• _EXTRACTED DATA_
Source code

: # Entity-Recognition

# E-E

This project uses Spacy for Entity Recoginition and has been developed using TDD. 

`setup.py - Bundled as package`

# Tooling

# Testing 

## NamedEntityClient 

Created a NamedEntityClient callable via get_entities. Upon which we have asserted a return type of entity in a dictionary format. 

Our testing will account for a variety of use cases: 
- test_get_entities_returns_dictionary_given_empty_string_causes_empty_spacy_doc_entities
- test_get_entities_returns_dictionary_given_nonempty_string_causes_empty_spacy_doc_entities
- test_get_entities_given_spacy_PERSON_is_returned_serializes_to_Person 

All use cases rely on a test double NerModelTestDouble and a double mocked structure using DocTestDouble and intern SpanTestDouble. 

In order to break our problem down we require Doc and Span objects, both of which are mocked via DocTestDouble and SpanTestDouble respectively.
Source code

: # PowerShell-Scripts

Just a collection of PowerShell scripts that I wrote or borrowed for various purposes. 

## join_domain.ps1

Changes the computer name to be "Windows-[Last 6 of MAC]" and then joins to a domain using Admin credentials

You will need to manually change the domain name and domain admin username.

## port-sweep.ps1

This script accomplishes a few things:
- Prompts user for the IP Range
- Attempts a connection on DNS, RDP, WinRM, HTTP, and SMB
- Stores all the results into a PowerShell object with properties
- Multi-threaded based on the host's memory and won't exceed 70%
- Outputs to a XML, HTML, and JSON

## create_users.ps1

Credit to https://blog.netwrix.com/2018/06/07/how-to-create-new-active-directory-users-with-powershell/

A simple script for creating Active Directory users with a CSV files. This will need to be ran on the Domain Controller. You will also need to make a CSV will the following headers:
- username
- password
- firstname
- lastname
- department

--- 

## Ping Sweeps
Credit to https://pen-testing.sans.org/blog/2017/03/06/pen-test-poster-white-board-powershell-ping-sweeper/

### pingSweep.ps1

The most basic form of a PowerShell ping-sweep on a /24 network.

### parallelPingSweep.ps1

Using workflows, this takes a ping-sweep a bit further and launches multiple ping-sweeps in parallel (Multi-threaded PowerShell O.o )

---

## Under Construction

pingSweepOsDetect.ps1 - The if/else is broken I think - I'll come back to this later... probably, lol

• _EXERCISE DIRECTIONS_
The output should match the records above exactly, entry for entry.

• _WRITTEN RESPONSE_
Source code

: # Entity-Recognition

# E-E

This project uses Spacy for Entity Recoginition and has been developed using TDD. 

`setup.py - Bundled as package`

# Tooling

# Testing 

## NamedEntityClient 

Created a NamedEntityClient callable via get_entities. Upon which we have asserted a return type of entity in a dictionary format. 

Our testing will account for a variety of use cases: 
- test_get_entities_returns_dictionary_given_empty_string_causes_empty_spacy_doc_entities
- test_get_entities_returns_dictionary_given_nonempty_string_causes_empty_spacy_doc_entities
- test_get_entities_given_spacy_PERSON_is_returned_serializes_to_Person 

All use cases rely on a test double NerModelTestDouble and a double mocked structure using DocTestDouble and intern SpanTestDouble. 

In order to break our problem down we require Doc and Span objects, both of which are mocked via DocTestDouble and SpanTestDouble respectively.
Source code

: # PowerShell-Scripts

Just a collection of PowerShell scripts that I wrote or borrowed for various purposes. 

## join_domain.ps1

Changes the computer name to be "Windows-[Last 6 of MAC]" and then joins to a domain using Admin credentials

You will need to manually change the domain name and domain admin username.

## port-sweep.ps1

This script accomplishes a few things:
- Prompts user for the IP Range
- Attempts a connection on DNS, RDP, WinRM, HTTP, and SMB
- Stores all the results into a PowerShell object with properties
- Multi-threaded based on the host's memory and won't exceed 70%
- Outputs to a XML, HTML, and JSON

## create_users.ps1

Credit to https://blog.netwrix.com/2018/06/07/how-to-create-new-active-directory-users-with-powershell/

A simple script for creating Active Directory users with a CSV files. This will need to be ran on the Domain Controller. You will also need to make a CSV will the following headers:
- username
- password
- firstname
- lastname
- department

--- 

## Ping Sweeps
Credit to https://pen-testing.sans.org/blog/2017/03/06/pen-test-poster-white-board-powershell-ping-sweeper/

### pingSweep.ps1

The most basic form of a PowerShell ping-sweep on a /24 network.

### parallelPingSweep.ps1

Using workflows, this takes a ping-sweep a bit further and launches multiple ping-sweeps in parallel (Multi-threaded PowerShell O.o )

---

## Under Construction

pingSweepOsDetect.ps1 - The if/else is broken I think - I'll come back to this later... probably, lol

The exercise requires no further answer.